Her jeremiad might have been straightforward advocacy, but its content was well in line with her network’s editorial agenda, which has encouraged primetime personalities like Jake Tapper and Arwa Damon to also make the case for attacking Syria.
Ward’s speech crested with a tribute to Salafi-jihadist insurgent groups like al-Nusra and Ahrar al-Sham.
Whitewashing rebel atrocities, attacking critics
...During her U.N. testimony, Ward slipped in a bizarre reference to the rebels who had been transferred by bus from territory they lost to other zones of opposition control in accordance with internationally brokered agreements.
“Many of them are loaded onto buses and never see the light of day again,” she claimed, falsely suggesting that the so-called “green buses” common to such transfer deals were a one-way ticket to slaughter.

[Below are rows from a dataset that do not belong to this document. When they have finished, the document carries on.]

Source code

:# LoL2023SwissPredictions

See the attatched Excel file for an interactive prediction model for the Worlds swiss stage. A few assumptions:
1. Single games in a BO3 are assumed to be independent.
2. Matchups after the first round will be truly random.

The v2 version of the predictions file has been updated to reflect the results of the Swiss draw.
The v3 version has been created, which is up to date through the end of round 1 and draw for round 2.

There was, in fact, one incident where such a gruesome scenario took place during a population transfer agreement. But it did not fit the regime change narrative propagated by CNN, so Ward and her colleagues did their best to gloss over it.
On April 15, a suicide bomber affiliated with the armed opposition attacked a convoy of buses evacuating civilians from Shia-majority villages that had been besieged for years by rebels led by al-Nusra and Ahrar al-Sham. When the bomber arrived, he had reportedly dangled bags of potato chips from his truck to lure hungry children toward him. Over 100 evacuees were killed in the blast, including 80 children.
The massacre in Rashidin was one of the most obscene atrocities of the Syrian civil war. But Assad and his forces were not responsible. Indeed, the killers were the very men Ward had celebrated before the U.N. as “heroes on the ground."
CNN covered the incident in a single brief report, with correspondent Nick Patton Walsh downplaying the atrocity as a "hiccup."
...Since the beginning of Syria’s civil war, CNN has virtually ignored the experiences of those who live in constant fear of the U.S. and Gulf-backed rebels that Ward branded as "heroes."
In her apparent zeal for access, Clarissa Ward solicited a working partnership with one of al-Qaeda’s top propagandists in Syria, Bilal Abdul Kareem. Having reaped the benefits of its star correspondent’s partnership with a jihadist “media man,” CNN now seeks to erase their affiliation altogether.